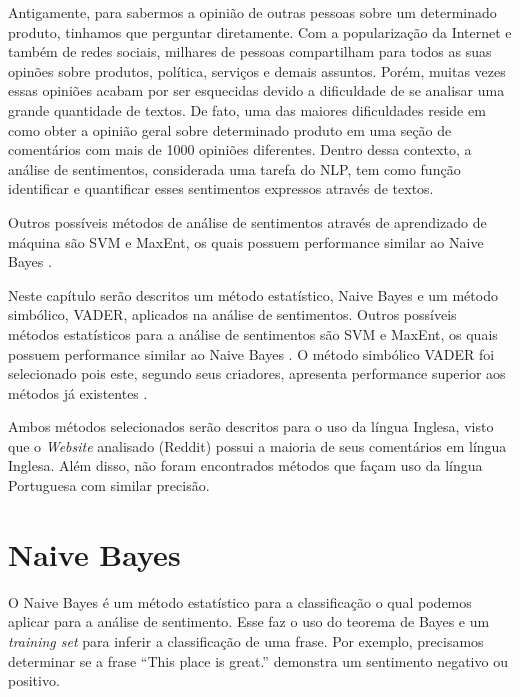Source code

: Antigamente, para sabermos a opinião de outras pessoas sobre um
determinado produto, tinhamos que perguntar diretamente. Com a
popularização da Internet e também de redes sociais, milhares de pessoas
compartilham para todos as suas opinões sobre produtos, política, serviços e
demais assuntos. Porém, muitas vezes essas opiniões acabam
por ser esquecidas devido a dificuldade de se analisar uma grande quantidade de
textos. De fato, uma das maiores dificuldades reside em como obter a opinião
geral sobre determinado produto em uma seção de comentários com mais de 1000
opiniões diferentes. Dentro dessa contexto, a análise de sentimentos,
considerada uma tarefa do \ac{NLP}, tem como função identificar e quantificar esses sentimentos expressos através de textos.

Outros possíveis métodos de análise de sentimentos através de aprendizado de
máquina são \ac{SVM} e \ac{MaxEnt}, os quais possuem
performance similar ao Naive Bayes \cite{domingos97naivebayes}.


Neste capítulo serão descritos um método estatístico, Naive Bayes e um método
simbólico, \ac{VADER}, aplicados na análise de sentimentos. Outros possíveis
métodos estatísticos para a análise de sentimentos são \ac{SVM} e \ac{MaxEnt},
os quais possuem performance similar ao Naive Bayes \cite{Pang:2002:TUS:1118693.1118704}. O método simbólico
\ac{VADER} foi selecionado pois este, segundo seus criadores, apresenta
performance superior aos métodos já existentes \cite{conf/icwsm/HuttoG14}.

Ambos métodos selecionados serão descritos para o uso da língua Inglesa,
visto que o \textit{Website} analisado (Reddit) possui a maioria de seus
comentários em língua Inglesa. Além disso, não foram encontrados métodos que
façam uso da língua Portuguesa com similar precisão.





\section{Naive Bayes}

O Naive Bayes é um método estatístico para a classificação o qual podemos
aplicar para a análise de sentimento. Esse faz o uso do teorema de Bayes e um
\textit{training set} para inferir a classificação de uma frase. Por exemplo,
precisamos determinar se a frase ``This place is great.'' demonstra um
sentimento negativo ou positivo.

-----

- **Task prompt**: Write out each line exactly, starting with the line that contains "os quais possuem performance" and stopping after the last line of the data.

- **Response area**:
os quais possuem performance similar ao Naive Bayes \cite{Pang:2002:TUS:1118693.1118704}. O método simbólico
\ac{VADER} foi selecionado pois este, segundo seus criadores, apresenta
performance superior aos métodos já existentes \cite{conf/icwsm/HuttoG14}.

Ambos métodos selecionados serão descritos para o uso da língua Inglesa,
visto que o \textit{Website} analisado (Reddit) possui a maioria de seus
comentários em língua Inglesa. Além disso, não foram encontrados métodos que
façam uso da língua Portuguesa com similar precisão.





\section{Naive Bayes}

O Naive Bayes é um método estatístico para a classificação o qual podemos
aplicar para a análise de sentimento. Esse faz o uso do teorema de Bayes e um
\textit{training set} para inferir a classificação de uma frase. Por exemplo,
precisamos determinar se a frase ``This place is great.'' demonstra um
sentimento negativo ou positivo.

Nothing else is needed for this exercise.